Evaluate $\int_0^\infty \frac{(\mathrm{e}^{-ax}-\mathrm{e}^{-bx})^2}{x^2}dx=\ln\frac{(2a)^{2a}(2b)^{2b}}{(a+b)^{2(a+b)}} $
Write $\frac{1}{x^2}=\int_0^\infty ye^{-xy}dy$ so the LHS of (1) is$$\begin{align}&\int_0^\infty dy\:y\int_0^\infty dx(e^{-(2a+y)x}-2e^{-(a+b+y)x}+e^{-(2b+y)x})\\&=\int_0^\infty dy\:y\left(\frac{1}{2a+y}-\frac{2}{a+b+y}+\frac{1}{2b+y}\right).\end{align}$$You can handle (2) the same way, thought it helps to first replace $\int_0^\infty$ with $\tfrac12\int_{-\infty}^\infty$, so you just have to evaluate Gaussians on $\Bbb R$.
As fjaclot says, $(2)$ is wrong.
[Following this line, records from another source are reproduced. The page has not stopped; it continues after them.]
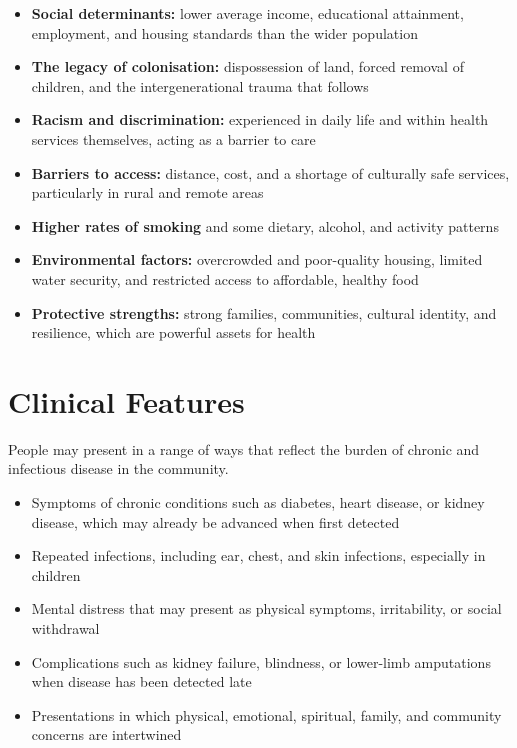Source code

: \begin{itemize}
    \item \textbf{Social determinants:} lower average income, educational attainment, employment, and housing standards than the wider population
    \item \textbf{The legacy of colonisation:} dispossession of land, forced removal of children, and the intergenerational trauma that follows
    \item \textbf{Racism and discrimination:} experienced in daily life and within health services themselves, acting as a barrier to care
    \item \textbf{Barriers to access:} distance, cost, and a shortage of culturally safe services, particularly in rural and remote areas
    \item \textbf{Higher rates of smoking} and some dietary, alcohol, and activity patterns
    \item \textbf{Environmental factors:} overcrowded and poor-quality housing, limited water security, and restricted access to affordable, healthy food
    \item \textbf{Protective strengths:} strong families, communities, cultural identity, and resilience, which are powerful assets for health
\end{itemize}

\section*{Clinical Features}
People may present in a range of ways that reflect the burden of chronic and infectious disease in the community.

\begin{itemize}
    \item Symptoms of chronic conditions such as diabetes, heart disease, or kidney disease, which may already be advanced when first detected
    \item Repeated infections, including ear, chest, and skin infections, especially in children
    \item Mental distress that may present as physical symptoms, irritability, or social withdrawal
    \item Complications such as kidney failure, blindness, or lower-limb amputations when disease has been detected late
    \item Presentations in which physical, emotional, spiritual, family, and community concerns are intertwined
\end{itemize}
Making the substitution $u = x\sqrt{a}$ yields $$\sqrt{a}\int_{0}^{\infty}\frac{e^{-u^{2}}-e^{-tu^{2}}}{u^{2}}du$$ where $t = \frac{b}{a}$. Let $f(t)$ be the integral. Then $$f'(t) = \int_0^{\infty} e^{-tu^2} du = \frac{\sqrt{\pi}}{2\sqrt{t}}$$
Since $f(1) = 0$, $(2)$ is $$\sqrt{a}\left( \sqrt{\pi t}-\sqrt{\pi} \right) = \sqrt{\pi}\left(\sqrt{b}-\sqrt{a}\right)$$
Similarly for $(1)$, make the substitution $u=ax$ and let $f(t) = \int_{0}^{\infty}\frac{\left(e^{-u}-e^{-tu}\right)^{2}}{u^{2}}du$. Then $$f'(t) = 2\int_{0}^{\infty}\frac{e^{-\left(1+t\right)u}-e^{-2tu}}{u}du$$
Then you can apply that formula you found so that $$f'(t) = 2 \ln\left( \frac{2t}{1+t} \right) = 2\ln\left(2t\right)-2\ln\left(1+t\right)$$
The integral is then $f(t) = 2t\ln\left( \frac{2t}{t+1} \right)-2\ln(t+1)+2\ln(2)$. Therefore the answer for $(1)$ is $af\left(\frac{b}{a}\right)$ which simplifies to $$\ln\left(\frac{(2a)^{2a}(2b)^{2b}}{(a+b)^{2(a+b)}}\right)$$